INSTRUCTIONS FOR THE TASK =
The answer must be an exact copy of every entry.

BEGIN

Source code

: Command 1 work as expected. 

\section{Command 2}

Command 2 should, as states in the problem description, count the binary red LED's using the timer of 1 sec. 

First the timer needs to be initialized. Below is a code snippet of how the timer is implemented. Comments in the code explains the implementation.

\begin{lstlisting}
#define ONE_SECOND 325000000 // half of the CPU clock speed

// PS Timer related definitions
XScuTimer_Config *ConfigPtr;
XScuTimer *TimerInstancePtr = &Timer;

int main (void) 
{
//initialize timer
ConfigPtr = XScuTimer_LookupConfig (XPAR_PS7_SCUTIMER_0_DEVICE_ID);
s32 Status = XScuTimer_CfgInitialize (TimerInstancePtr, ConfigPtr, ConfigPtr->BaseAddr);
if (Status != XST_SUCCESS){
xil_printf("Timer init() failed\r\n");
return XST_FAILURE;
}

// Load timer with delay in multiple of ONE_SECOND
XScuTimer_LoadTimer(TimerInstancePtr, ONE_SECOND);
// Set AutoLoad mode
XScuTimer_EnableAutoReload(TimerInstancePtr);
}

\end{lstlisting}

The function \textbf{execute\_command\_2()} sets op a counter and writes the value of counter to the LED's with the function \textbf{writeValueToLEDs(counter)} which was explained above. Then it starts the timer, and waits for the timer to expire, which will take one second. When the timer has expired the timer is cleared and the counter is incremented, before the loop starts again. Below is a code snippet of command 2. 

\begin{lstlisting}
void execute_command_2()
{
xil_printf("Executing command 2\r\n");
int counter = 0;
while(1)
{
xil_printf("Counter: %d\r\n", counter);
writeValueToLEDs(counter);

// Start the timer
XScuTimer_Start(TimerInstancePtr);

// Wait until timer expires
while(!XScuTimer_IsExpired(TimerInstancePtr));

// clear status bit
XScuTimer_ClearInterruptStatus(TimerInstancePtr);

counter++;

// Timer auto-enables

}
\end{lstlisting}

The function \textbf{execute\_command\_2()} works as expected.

END

ANSWER FOR THIS EXERCISE =
Source code

: Command 1 work as expected. 

\section{Command 2}

Command 2 should, as states in the problem description, count the binary red LED's using the timer of 1 sec. 

First the timer needs to be initialized. Below is a code snippet of how the timer is implemented. Comments in the code explains the implementation.

\begin{lstlisting}
#define ONE_SECOND 325000000 // half of the CPU clock speed

// PS Timer related definitions
XScuTimer_Config *ConfigPtr;
XScuTimer *TimerInstancePtr = &Timer;

int main (void) 
{
//initialize timer
ConfigPtr = XScuTimer_LookupConfig (XPAR_PS7_SCUTIMER_0_DEVICE_ID);
s32 Status = XScuTimer_CfgInitialize (TimerInstancePtr, ConfigPtr, ConfigPtr->BaseAddr);
if (Status != XST_SUCCESS){
xil_printf("Timer init() failed\r\n");
return XST_FAILURE;
}

// Load timer with delay in multiple of ONE_SECOND
XScuTimer_LoadTimer(TimerInstancePtr, ONE_SECOND);
// Set AutoLoad mode
XScuTimer_EnableAutoReload(TimerInstancePtr);
}

\end{lstlisting}

The function \textbf{execute\_command\_2()} sets op a counter and writes the value of counter to the LED's with the function \textbf{writeValueToLEDs(counter)} which was explained above. Then it starts the timer, and waits for the timer to expire, which will take one second. When the timer has expired the timer is cleared and the counter is incremented, before the loop starts again. Below is a code snippet of command 2. 

\begin{lstlisting}
void execute_command_2()
{
xil_printf("Executing command 2\r\n");
int counter = 0;
while(1)
{
xil_printf("Counter: %d\r\n", counter);
writeValueToLEDs(counter);

// Start the timer
XScuTimer_Start(TimerInstancePtr);

// Wait until timer expires
while(!XScuTimer_IsExpired(TimerInstancePtr));

// clear status bit
XScuTimer_ClearInterruptStatus(TimerInstancePtr);

counter++;

// Timer auto-enables

}
\end{lstlisting}

The function \textbf{execute\_command\_2()} works as expected.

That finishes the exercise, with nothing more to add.